[Plain-text document sources]
☆ ☆ ☆ ☆ ☆ ☆ ☆

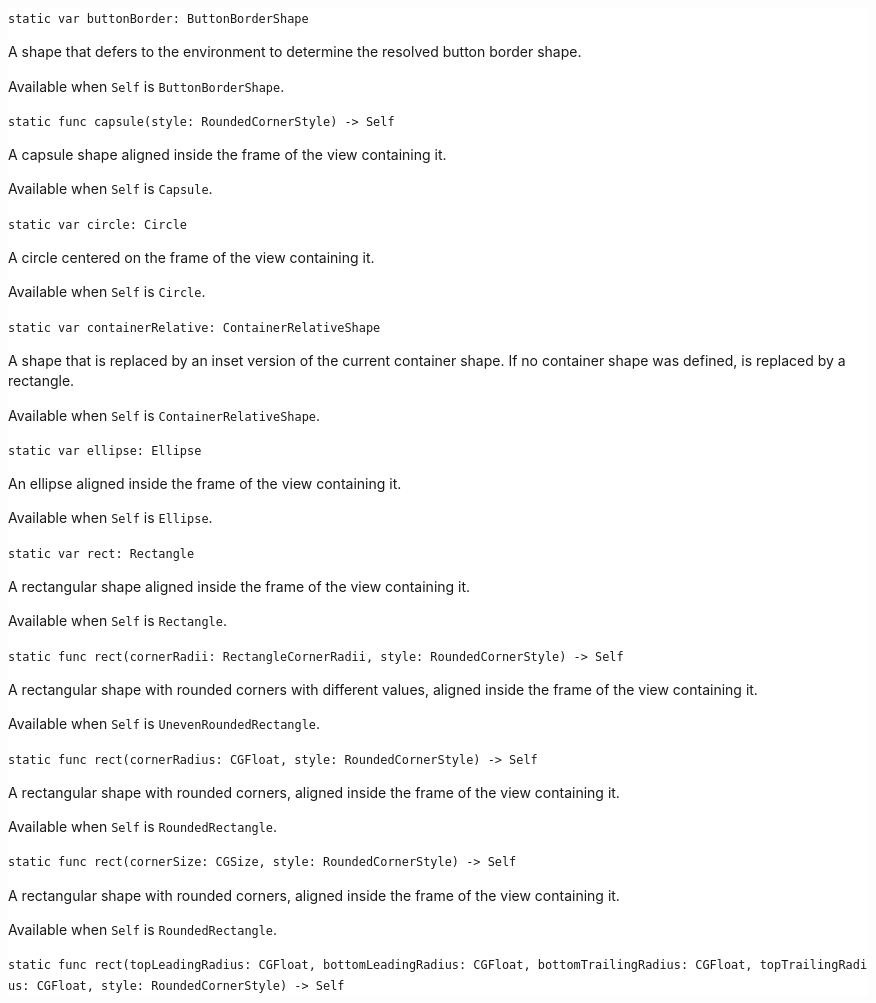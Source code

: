 `static var buttonBorder: ButtonBorderShape`

A shape that defers to the environment to determine the resolved button border
shape.

Available when `Self` is `ButtonBorderShape`.

`static func capsule(style: RoundedCornerStyle) -> Self`

A capsule shape aligned inside the frame of the view containing it.

Available when `Self` is `Capsule`.

`static var circle: Circle`

A circle centered on the frame of the view containing it.

Available when `Self` is `Circle`.

`static var containerRelative: ContainerRelativeShape`

A shape that is replaced by an inset version of the current container shape.
If no container shape was defined, is replaced by a rectangle.

Available when `Self` is `ContainerRelativeShape`.

`static var ellipse: Ellipse`

An ellipse aligned inside the frame of the view containing it.

Available when `Self` is `Ellipse`.

`static var rect: Rectangle`

A rectangular shape aligned inside the frame of the view containing it.

Available when `Self` is `Rectangle`.

`static func rect(cornerRadii: RectangleCornerRadii, style:
RoundedCornerStyle) -> Self`

A rectangular shape with rounded corners with different values, aligned inside
the frame of the view containing it.

Available when `Self` is `UnevenRoundedRectangle`.

`static func rect(cornerRadius: CGFloat, style: RoundedCornerStyle) -> Self`

A rectangular shape with rounded corners, aligned inside the frame of the view
containing it.

Available when `Self` is `RoundedRectangle`.

`static func rect(cornerSize: CGSize, style: RoundedCornerStyle) -> Self`

A rectangular shape with rounded corners, aligned inside the frame of the view
containing it.

Available when `Self` is `RoundedRectangle`.

`static func rect(topLeadingRadius: CGFloat, bottomLeadingRadius: CGFloat,
bottomTrailingRadius: CGFloat, topTrailingRadius: CGFloat, style:
RoundedCornerStyle) -> Self`
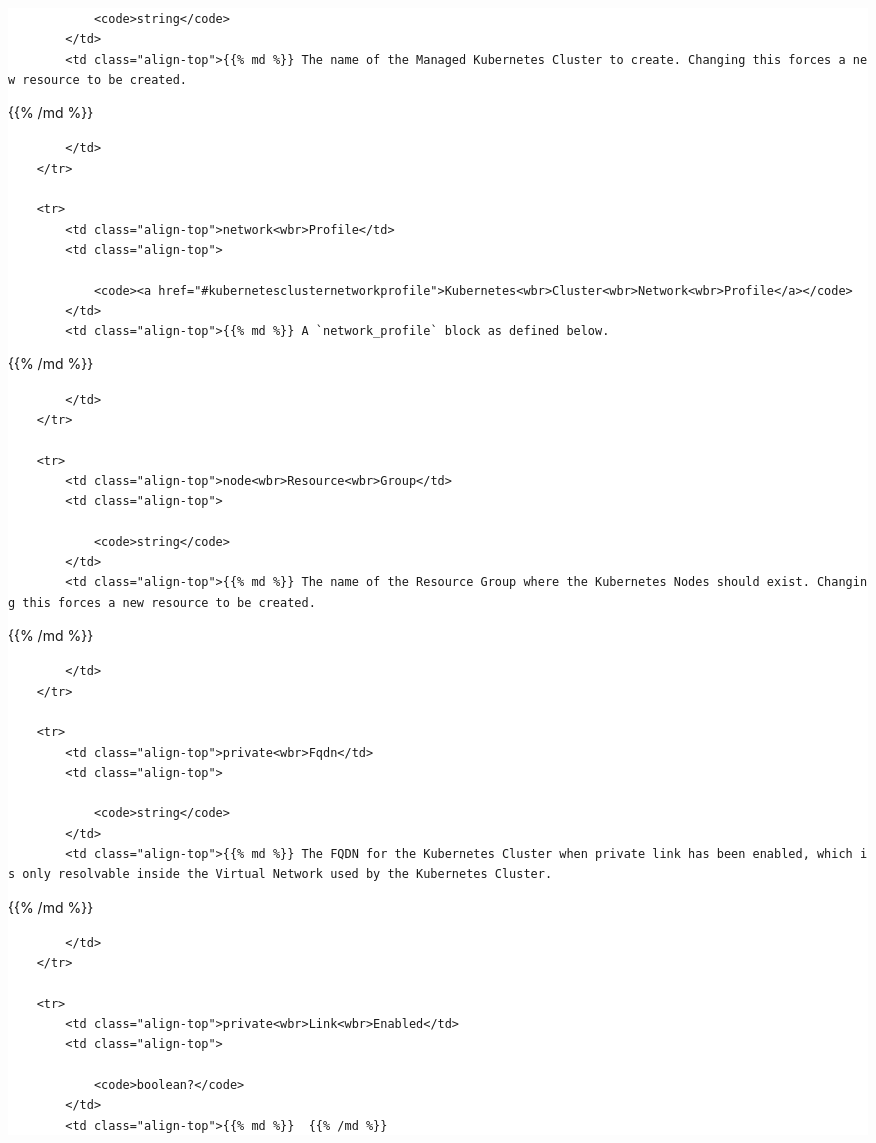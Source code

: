                 <code>string</code>
            </td>
            <td class="align-top">{{% md %}} The name of the Managed Kubernetes Cluster to create. Changing this forces a new resource to be created.
 {{% /md %}}

            
            </td>
        </tr>
    
        <tr>
            <td class="align-top">network<wbr>Profile</td>
            <td class="align-top">
                
                <code><a href="#kubernetesclusternetworkprofile">Kubernetes<wbr>Cluster<wbr>Network<wbr>Profile</a></code>
            </td>
            <td class="align-top">{{% md %}} A `network_profile` block as defined below.
 {{% /md %}}

            
            </td>
        </tr>
    
        <tr>
            <td class="align-top">node<wbr>Resource<wbr>Group</td>
            <td class="align-top">
                
                <code>string</code>
            </td>
            <td class="align-top">{{% md %}} The name of the Resource Group where the Kubernetes Nodes should exist. Changing this forces a new resource to be created.
 {{% /md %}}

            
            </td>
        </tr>
    
        <tr>
            <td class="align-top">private<wbr>Fqdn</td>
            <td class="align-top">
                
                <code>string</code>
            </td>
            <td class="align-top">{{% md %}} The FQDN for the Kubernetes Cluster when private link has been enabled, which is only resolvable inside the Virtual Network used by the Kubernetes Cluster.
 {{% /md %}}

            
            </td>
        </tr>
    
        <tr>
            <td class="align-top">private<wbr>Link<wbr>Enabled</td>
            <td class="align-top">
                
                <code>boolean?</code>
            </td>
            <td class="align-top">{{% md %}}  {{% /md %}}
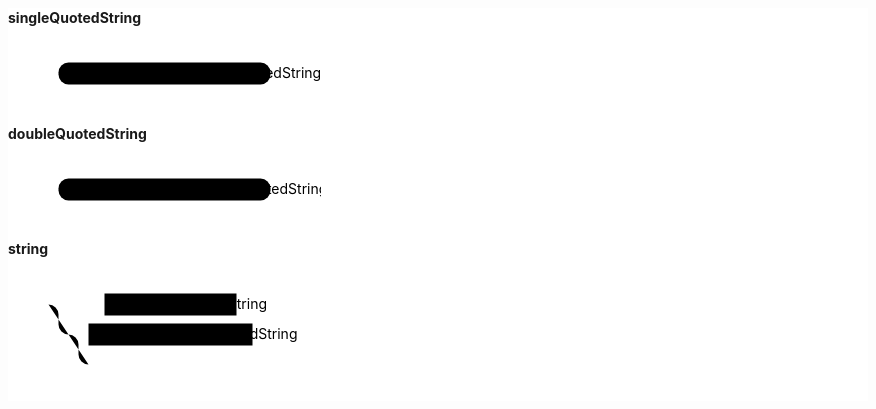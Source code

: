 **singleQuotedString**

<svg class="railroad-diagram" width="313" height="62" viewBox="0 0 313 62">
<g transform="translate(.5 .5)">
<path d="M 20 21 v 20 m 10 -20 v 20 m -10 -10 h 20.5"></path>
<path d="M40 31h10"></path>
<g>
<path d="M50 31h0"></path>
<path d="M262 31h0"></path>
<rect x="50" y="20" width="212" height="22" rx="10" ry="10"></rect>
<text x="156" y="35">fflat.singleQuotedString</text>
</g>
<path d="M262 31h10"></path>
<path d="M 272 31 h 20 m -10 -10 v 20 m 10 -20 v 20"></path>
</g>
</svg>

**doubleQuotedString**

<svg class="railroad-diagram" width="313" height="62" viewBox="0 0 313 62">
<g transform="translate(.5 .5)">
<path d="M 20 21 v 20 m 10 -20 v 20 m -10 -10 h 20.5"></path>
<path d="M40 31h10"></path>
<g>
<path d="M50 31h0"></path>
<path d="M262 31h0"></path>
<rect x="50" y="20" width="212" height="22" rx="10" ry="10"></rect>
<text x="156" y="35">fflat.doubleQuotedString</text>
</g>
<path d="M262 31h10"></path>
<path d="M 272 31 h 20 m -10 -10 v 20 m 10 -20 v 20"></path>
</g>
</svg>

**string**

<svg class="railroad-diagram" width="325" height="122" viewBox="0 0 325 122">
<g transform="translate(.5 .5)">
<path d="M 20 21 v 20 m 10 -20 v 20 m -10 -10 h 20.5"></path>
<g>
<path d="M40 31h0"></path>
<path d="M284 31h0"></path>
<path d="M40 31h20"></path>
<g>
<path d="M60 31h36"></path>
<path d="M228 31h36"></path>
<rect x="96" y="20" width="132" height="22"></rect>
<text x="162" y="35">templateString</text>
</g>
<path d="M264 31h20"></path>
<path d="M40 31a10 10 0 0 1 10 10v10a10 10 0 0 0 10 10"></path>
<g>
<path d="M60 61h0"></path>
<path d="M264 61h0"></path>
<path d="M60 61h20"></path>
<g>
<path d="M80 61h0"></path>
<path d="M244 61h0"></path>
<rect x="80" y="50" width="164" height="22"></rect>
<text x="162" y="65">singleQuotedString</text>
</g>
<path d="M244 61h20"></path>
<path d="M60 61a10 10 0 0 1 10 10v10a10 10 0 0 0 10 10"></path>
<g>
<path d="M80 91h0"></path>
<path d="M244 91h0"></path>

☆ ☆ ☆ ☆ ☆ ☆ ☆

Try it =
Read through the entries above and copy each line that has the string "inside" in it.

Exercise output =
A capsule shape aligned inside the frame of the view containing it.
An ellipse aligned inside the frame of the view containing it.
A rectangular shape aligned inside the frame of the view containing it.
A rectangular shape with rounded corners with different values, aligned inside
A rectangular shape with rounded corners, aligned inside the frame of the view
A rectangular shape with rounded corners, aligned inside the frame of the view
            <td class="align-top">{{% md %}} The FQDN for the Kubernetes Cluster when private link has been enabled, which is only resolvable inside the Virtual Network used by the Kubernetes Cluster.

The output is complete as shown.